La historia del ser humano es indisociable de la migración. Desde nuestros orígenes como especie hasta las noticias que nos llegan esta mañana, los flujos migratorios humanos no se han detenido nunca: decenas, cientos o miles de personas salen a cada momento del lugar donde nacieron para dirigirse a otro punto, en apariencia por razones diversas pero, en el fondo, por un único motivo: la búsqueda de bienestar. 

Con todo, aunque seamos sujetos racionales e históricos, la irracionalidad también nos domina, y con respecto a la migración esto se ha traducido en un miedo injustificado hacia las personas que llegan a territorios ya ocupados.
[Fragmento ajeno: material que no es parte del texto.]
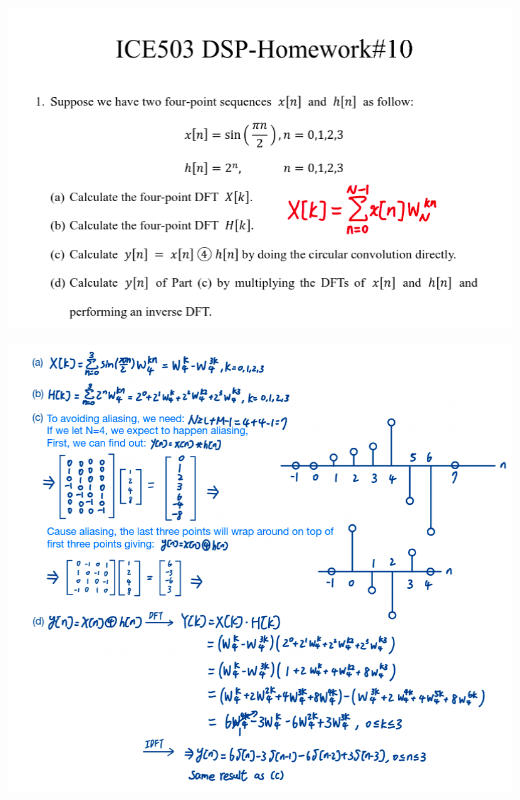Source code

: \documentclass[a4paper]{article}
\begin{document}
\newpage


\begin{center}
	\includegraphics[width=1\linewidth]{screenshot098}
\end{center}

	
\begin{center}
	\includegraphics[width=1\linewidth]{screenshot099}
\end{center}
\end{document}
Acaso teniendo en mente el pensamiento atávico del temor a lo extraño y lo desconocido, el ser humano imputa al migrante una amenaza que al menos de inicio no es real, pero existe, y como tal, media entre ambos: entre aquel que se cree ocupante "natural" de un territorio (y de sus recursos) y el Otro que llega a ocupar y a aprovecharse, a poner en riesgo la supervivencia y el orden, pero posiblemente también a mejorarlo, a enriquecerlo, a hacerlo diferente y con ello, a hacerlo evolucionar.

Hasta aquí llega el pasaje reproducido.